Other steel bridge team members are Josh Clemmons of Park City; Michael Doyel and Omar Ramadan, both of Bowling Green; Josh Rodgers of West Point; Yulizza Henao Barragan of Medellin, Colombia; Jordan Begley of Somerset; Jacob Martin of Shelbyville; Leonardo Calheiros and Luiz Pego, both of Sao Paulo, Brazil; and Liz Chang of Louisville.
Seniors Aaron Dockery of Somerset (team captain) and Emily Mesker of Hiseville (assistant captain) led the Concrete Canoe team in the design, construction, presentation and paddling of Courageous. At 186 pounds, it is one of the lightest canoes WKU Engineering has ever made.
Team Courageous, inspired by a fellow civil engineering student battling cancer this year, included raising cancer awareness in their team goals. Decorated with quotes about living with cancer, the bright white hull also represented a fresh new hull design, emphasizing speed while maintaining just enough stability to keep the engineers inside the canoe during the energetic paddling events: endurance and sprint events for both men’s and women’s teams, plus a co-ed sprint event. The canoe team was judged on technical presentation, their cutaway model, and their display for the public.
Professor Matthew Dettman, team advisor, said: “This year’s canoe took on a special meaning after Robby was diagnosed with cancer. Watching his courage through chemotherapy and radiation treatment and his teammates rallying around him this year has been very inspirational.”
The 2013 canoe team also includes Josh Amos of Bowling Green, Jacob Belwood of Somerset, Robert Boarman of Owensboro, Walker Bruns of Atlanta, Elizabeth Chang de las Cuervas of Hillview, Seth Dawson of Trenton, Ethan Epperson of Nancy, Chad Grubb of Morgantown, Chris Heil of Winchester, Eathan Johnson of Hawesville, Colby Osborne of Brentwood, Tenn., Ian Tisdale of Bowling Green, Aaron Daley of Louisville, Daniel Skees of Louisville, Kirk Thomas of Hopkinsville, Michael Simpson of Park City, Tyler Sheffield of Dry Ridge, Brett Rice of Lexington, Trevor King of Derby, Ind., Justin Jernigan of Portland, Tenn., Megan Jones of Glasgow, Elizabeth Cardwell of Russellville. The engraving of Courageous was programmed and executed by senior WKU electrical engineering student Jonathan Marques of Prospect.
In the concrete canoe competition, WKU finished third overall behind Youngstown State University and the University of Akron.
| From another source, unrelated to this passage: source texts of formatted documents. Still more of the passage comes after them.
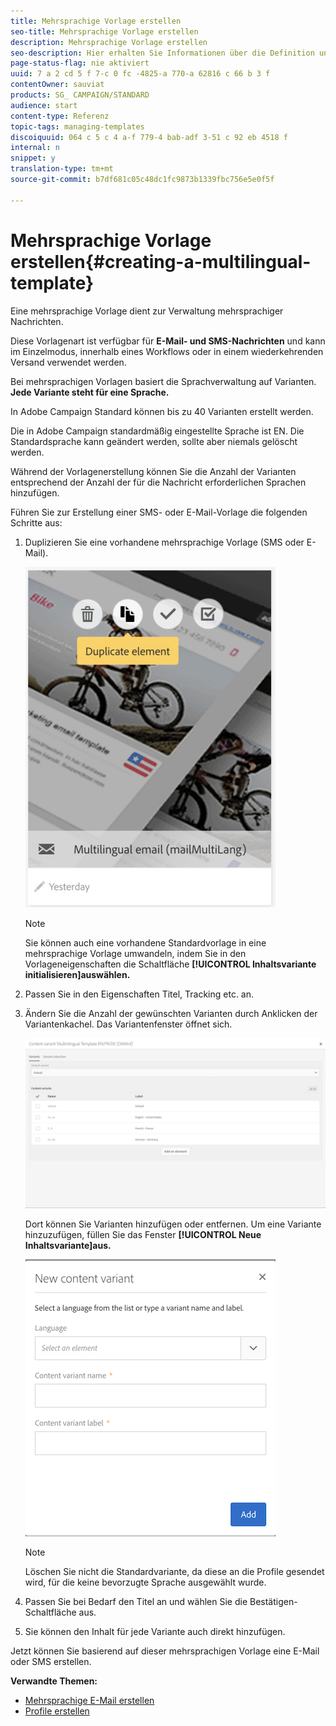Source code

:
 ```yaml
---
title: Mehrsprachige Vorlage erstellen
seo-title: Mehrsprachige Vorlage erstellen
description: Mehrsprachige Vorlage erstellen
seo-description: Hier erhalten Sie Informationen über die Definition und Ausführung mehrsprachiger E-Mail- und SMS-Sendungen im Rahmen eines einzigen Versands in der bevorzugten Sprache Ihrer automatisch segmentierten Kunden. Zusätzlich können Sie Leistungsberichte zu jedem Versand aufgeschlüsselt nach Sprachen und Personen erstellen.
page-status-flag: nie aktiviert
uuid: 7 a 2 cd 5 f 7-c 0 fc -4825-a 770-a 62816 c 66 b 3 f
contentOwner: sauviat
products: SG_ CAMPAIGN/STANDARD
audience: start
content-type: Referenz
topic-tags: managing-templates
discoiquuid: 064 c 5 c 4 a-f 779-4 bab-adf 3-51 c 92 eb 4518 f
internal: n
snippet: y
translation-type: tm+mt
source-git-commit: b7df681c05c48dc1fc9873b1339fbc756e5e0f5f

---
```



# Mehrsprachige Vorlage erstellen{#creating-a-multilingual-template}

Eine mehrsprachige Vorlage dient zur Verwaltung mehrsprachiger Nachrichten.

Diese Vorlagenart ist verfügbar für **E-Mail- und SMS-Nachrichten** und kann im Einzelmodus, innerhalb eines Workflows oder in einem wiederkehrenden Versand verwendet werden.

Bei mehrsprachigen Vorlagen basiert die Sprachverwaltung auf Varianten. **Jede Variante steht für eine Sprache.**

In Adobe Campaign Standard können bis zu 40 Varianten erstellt werden.

Die in Adobe Campaign standardmäßig eingestellte Sprache ist EN. Die Standardsprache kann geändert werden, sollte aber niemals gelöscht werden.

Während der Vorlagenerstellung können Sie die Anzahl der Varianten entsprechend der Anzahl der für die Nachricht erforderlichen Sprachen hinzufügen.

Führen Sie zur Erstellung einer SMS- oder E-Mail-Vorlage die folgenden Schritte aus:

1. Duplizieren Sie eine vorhandene mehrsprachige Vorlage (SMS oder E-Mail).

   ![](assets/multi_template_duplicate.png)

   >[!NOTE]
   >
   >Sie können auch eine vorhandene Standardvorlage in eine mehrsprachige Vorlage umwandeln, indem Sie in den Vorlageneigenschaften die Schaltfläche **[!UICONTROL Inhaltsvariante initialisieren]auswählen.**

1. Passen Sie in den Eigenschaften Titel, Tracking etc. an.
1. Ändern Sie die Anzahl der gewünschten Varianten durch Anklicken der Variantenkachel. Das Variantenfenster öffnet sich.

   ![](assets/multi_template_variants.png)

   Dort können Sie Varianten hinzufügen oder entfernen. Um eine Variante hinzuzufügen, füllen Sie das Fenster **[!UICONTROL Neue Inhaltsvariante]aus.**

   ![](assets/multi_template_newvariant.png)

   >[!NOTE]
   >
   >Löschen Sie nicht die Standardvariante, da diese an die Profile gesendet wird, für die keine bevorzugte Sprache ausgewählt wurde.

1. Passen Sie bei Bedarf den Titel an und wählen Sie die Bestätigen-Schaltfläche aus.
1. Sie können den Inhalt für jede Variante auch direkt hinzufügen.

Jetzt können Sie basierend auf dieser mehrsprachigen Vorlage eine E-Mail oder SMS erstellen.

**Verwandte Themen:**

* [Mehrsprachige E-Mail erstellen](../../channels/using/creating-a-multilingual-email.md)
* [Profile erstellen](../../audiences/using/creating-profiles.md)

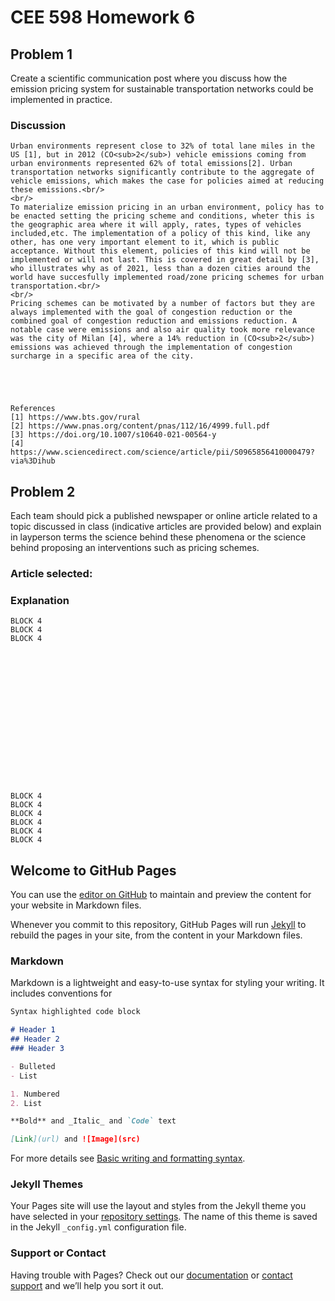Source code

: # CEE 598 Homework 6

## Problem 1
Create a scientific communication post where you discuss how the emission pricing system for sustainable transportation networks could be implemented in practice.

### Discussion

```
Urban environments represent close to 32% of total lane miles in the US [1], but in 2012 (CO<sub>2</sub>) vehicle emissions coming from urban environments represented 62% of total emissions[2]. Urban transportation networks significantly contribute to the aggregate of vehicle emissions, which makes the case for policies aimed at reducing these emissions.<br/>
<br/>
To materialize emission pricing in an urban environment, policy has to be enacted setting the pricing scheme and conditions, wheter this is the geographic area where it will apply, rates, types of vehicles included,etc. The implementation of a policy of this kind, like any other, has one very important element to it, which is public acceptance. Without this element, policies of this kind will not be implemented or will not last. This is covered in great detail by [3], who illustrates why as of 2021, less than a dozen cities around the world have succesfully implemented road/zone pricing schemes for urban transportation.<br/>
<br/>
Pricing schemes can be motivated by a number of factors but they are always implemented with the goal of congestion reduction or the combined goal of congestion reduction and emissions reduction. A notable case were emissions and also air quality took more relevance was the city of Milan [4], where a 14% reduction in (CO<sub>2</sub>) emissions was achieved through the implementation of congestion surcharge in a specific area of the city.





```

```
References
[1] https://www.bts.gov/rural
[2] https://www.pnas.org/content/pnas/112/16/4999.full.pdf
[3] https://doi.org/10.1007/s10640-021-00564-y
[4] https://www.sciencedirect.com/science/article/pii/S0965856410000479?via%3Dihub
```


## Problem 2
Each team should pick a published newspaper or online article related to a topic discussed in class (indicative articles are provided below) and explain in layperson terms the science behind these phenomena or the science behind proposing an interventions such as pricing schemes.

### Article selected:

### Explanation

```
BLOCK 4
BLOCK 4
BLOCK 4

















BLOCK 4
BLOCK 4
BLOCK 4
BLOCK 4
BLOCK 4
BLOCK 4
```




## Welcome to GitHub Pages

You can use the [editor on GitHub](https://github.com/jrond994/jrond994.github.io/edit/main/README.md) to maintain and preview the content for your website in Markdown files.

Whenever you commit to this repository, GitHub Pages will run [Jekyll](https://jekyllrb.com/) to rebuild the pages in your site, from the content in your Markdown files.

### Markdown

Markdown is a lightweight and easy-to-use syntax for styling your writing. It includes conventions for

```markdown
Syntax highlighted code block

# Header 1
## Header 2
### Header 3

- Bulleted
- List

1. Numbered
2. List

**Bold** and _Italic_ and `Code` text

[Link](url) and ![Image](src)
```

For more details see [Basic writing and formatting syntax](https://docs.github.com/en/github/writing-on-github/getting-started-with-writing-and-formatting-on-github/basic-writing-and-formatting-syntax).

### Jekyll Themes

Your Pages site will use the layout and styles from the Jekyll theme you have selected in your [repository settings](https://github.com/jrond994/jrond994.github.io/settings/pages). The name of this theme is saved in the Jekyll `_config.yml` configuration file.

### Support or Contact

Having trouble with Pages? Check out our [documentation](https://docs.github.com/categories/github-pages-basics/) or [contact support](https://support.github.com/contact) and we’ll help you sort it out.
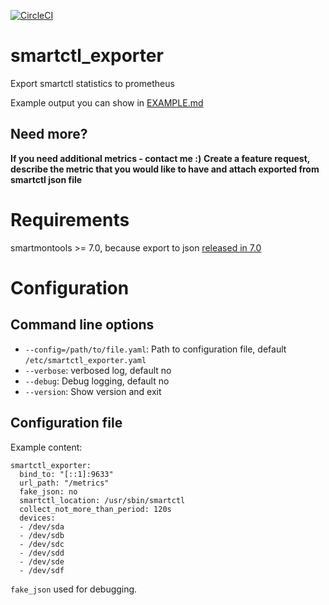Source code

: [![CircleCI](https://circleci.com/gh/prometheus-community/smartctl_exporter.svg?style=svg)](https://circleci.com/gh/prometheus-community/smartctl_exporter)

# smartctl_exporter
Export smartctl statistics to prometheus

Example output you can show in [EXAMPLE.md](EXAMPLE.md)

## Need more?
**If you need additional metrics - contact me :)**
**Create a feature request, describe the metric that you would like to have and attach exported from smartctl json file**

# Requirements
smartmontools >= 7.0, because export to json [released in 7.0](https://www.smartmontools.org/browser/tags/RELEASE_7_0/smartmontools/NEWS#L11)

# Configuration
## Command line options
* `--config=/path/to/file.yaml`: Path to configuration file, default `/etc/smartctl_exporter.yaml`
* `--verbose`: verbosed log, default no
* `--debug`: Debug logging, default no
* `--version`: Show version and exit

## Configuration file
Example content:
```
smartctl_exporter:
  bind_to: "[::1]:9633"
  url_path: "/metrics"
  fake_json: no
  smartctl_location: /usr/sbin/smartctl
  collect_not_more_than_period: 120s
  devices:
  - /dev/sda
  - /dev/sdb
  - /dev/sdc
  - /dev/sdd
  - /dev/sde
  - /dev/sdf
```
`fake_json` used for debugging.
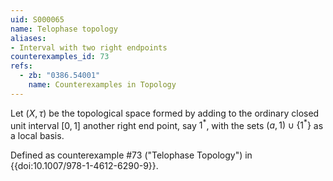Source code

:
 ```yaml
---
uid: S000065
name: Telophase topology
aliases:
- Interval with two right endpoints
counterexamples_id: 73
refs:
  - zb: "0386.54001" 
    name: Counterexamples in Topology
---
```

Let $(X, \tau)$ be the topological space formed by adding to the ordinary closed unit interval $[0,1]$ another right end point, say $1^{\ast}$, with the sets $(a,1) \cup \{1^{\ast}\}$ as a local basis.

Defined as counterexample #73 ("Telophase Topology")
in {{doi:10.1007/978-1-4612-6290-9}}.
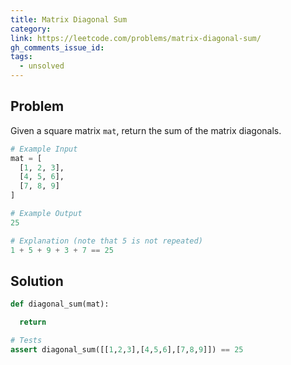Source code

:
 ```yaml
---
title: Matrix Diagonal Sum
category:
link: https://leetcode.com/problems/matrix-diagonal-sum/
gh_comments_issue_id:
tags:
  - unsolved
---
```


## Problem

Given a square matrix `mat`, return the sum of the matrix diagonals.

```python
# Example Input
mat = [
  [1, 2, 3],
  [4, 5, 6],
  [7, 8, 9]
]

# Example Output
25

# Explanation (note that 5 is not repeated)
1 + 5 + 9 + 3 + 7 == 25
```

## Solution

```python
def diagonal_sum(mat):

  return

# Tests
assert diagonal_sum([[1,2,3],[4,5,6],[7,8,9]]) == 25
```

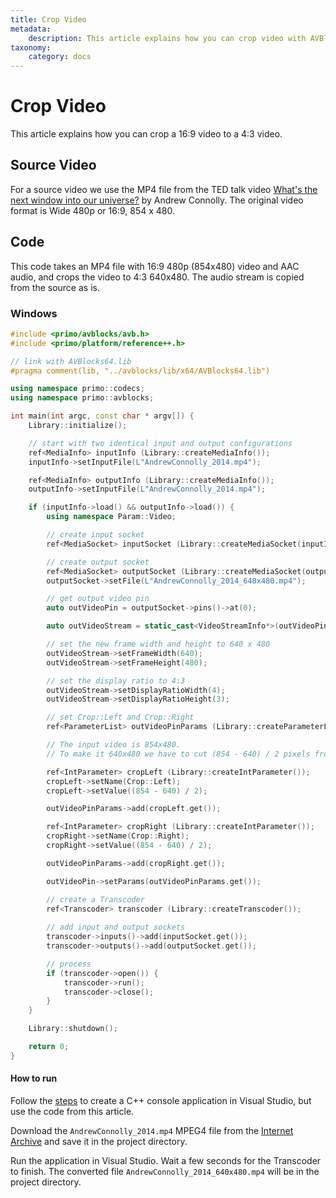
 ```yaml
---
title: Crop Video
metadata:
    description: This article explains how you can crop video with AVBlocks.
taxonomy:
    category: docs
---
```


# Crop Video

This article explains how you can crop a 16:9 video to a 4:3 video.

## Source Video

For a source video we use the MP4 file from the TED talk video [What's the next window into our universe?](https://archive.org/details/AndrewConnolly_2014) by Andrew Connolly. The original video format is Wide 480p or 16:9, 854 x 480.

## Code

This code takes an MP4 file with 16:9 480p (854x480) video and AAC audio, and crops the video to 4:3 640x480. The audio stream is copied from the source as is.    

### Windows
   
``` cpp
#include <primo/avblocks/avb.h>
#include <primo/platform/reference++.h>

// link with AVBlocks64.lib
#pragma comment(lib, "../avblocks/lib/x64/AVBlocks64.lib")

using namespace primo::codecs;
using namespace primo::avblocks;

int main(int argc, const char * argv[]) {
    Library::initialize();

    // start with two identical input and output configurations
    ref<MediaInfo> inputInfo (Library::createMediaInfo());
    inputInfo->setInputFile(L"AndrewConnolly_2014.mp4");

    ref<MediaInfo> outputInfo (Library::createMediaInfo());
    outputInfo->setInputFile(L"AndrewConnolly_2014.mp4");

    if (inputInfo->load() && outputInfo->load()) {
        using namespace Param::Video;

        // create input socket
        ref<MediaSocket> inputSocket (Library::createMediaSocket(inputInfo.get()));

        // create output socket
        ref<MediaSocket> outputSocket (Library::createMediaSocket(outputInfo.get())); 
        outputSocket->setFile(L"AndrewConnolly_2014_640x480.mp4");

        // get output video pin
        auto outVideoPin = outputSocket->pins()->at(0);

        auto outVideoStream = static_cast<VideoStreamInfo*>(outVideoPin->streamInfo()); 

        // set the new frame width and height to 640 x 480
        outVideoStream->setFrameWidth(640);
        outVideoStream->setFrameHeight(480);

        // set the display ratio to 4:3
        outVideoStream->setDisplayRatioWidth(4);
        outVideoStream->setDisplayRatioHeight(3);

        // set Crop::Left and Crop::Right 
        ref<ParameterList> outVideoPinParams (Library::createParameterList()); 

        // The input video is 854x480. 
        // To make it 640x480 we have to cut (854 - 640) / 2 pixels from each side.

        ref<IntParameter> cropLeft (Library::createIntParameter());
        cropLeft->setName(Crop::Left);
        cropLeft->setValue((854 - 640) / 2);

        outVideoPinParams->add(cropLeft.get());

        ref<IntParameter> cropRight (Library::createIntParameter());
        cropRight->setName(Crop::Right);
        cropRight->setValue((854 - 640) / 2);

        outVideoPinParams->add(cropRight.get());

        outVideoPin->setParams(outVideoPinParams.get());

        // create a Transcoder
        ref<Transcoder> transcoder (Library::createTranscoder()); 
        
        // add input and output sockets
        transcoder->inputs()->add(inputSocket.get());
        transcoder->outputs()->add(outputSocket.get());

        // process
        if (transcoder->open()) {
            transcoder->run();
            transcoder->close();
        }
    }

    Library::shutdown();

    return 0;
}
```

#### How to run

Follow the [steps](../getting-started-windows/create-a-c-plus-console-app-in-visual-studio) to create a C++ console application in Visual Studio, but use the code from this article. 

Download the `AndrewConnolly_2014.mp4` MPEG4 file from the [Internet Archive](https://archive.org/details/AndrewConnolly_2014) and save it in the project directory.

Run the application in Visual Studio. Wait a few seconds for the Transcoder to finish. The converted file `AndrewConnolly_2014_640x480.mp4` will be in the project directory.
The team placed third in oral presentation, second in final product, and third on the technical report. In canoe races, WKU finished first in men’s sprint; second in women’s sprint; third in coed sprint; and third in men’s and women’s endurance.
Surveying team members include Michael Simpson of Glasgow, Kent Jones of Somerset and Dylan Jones of Berea. Dr. Ronald Gallagher said this year’s competition involved speed test set-up above a marked point on the ground, measuring elevations of points on the ground, determining interior angles of a traverse, and creating a hand-drafted paper drawing of the traverse with calculations.
The conference also included competitions in technical paper presentation, AutoCAD drawing, concrete horseshoes and a concrete softball bat competition.
Senior Aaron Daley of Louisville responded to the technical paper challenge: “Is it Ethical to Associate Credentials With Competency?”
AutoCAD team members Leonardo Calheiros of San Paulo, Brazil, and Dylan Jones of Berea created plan drawings of a parking lot and several small buildings.
ASCE faculty advisor Warren Campbell said junior Trevor King of Derby, Ind., “destroyed the competition” in the concrete horseshoe competition — which was to construct a reinforced concrete horseshoe and pitch it for distance and accuracy. Jordan Keeney and Kent Jones, both of Somerset, were also part of the concrete horseshoe squad.
WKU took second place at the tee in the concrete softball bat. The competition was to fabricate a reinforced concrete bat capable of hitting a ball the longest distance in 10 hits while still remaining intact. The BatTeam was Jeremiah Baxley of Hartford, Tyler Sheffield of Dry Ridge, and Justin Jernigan of Portland, Tenn.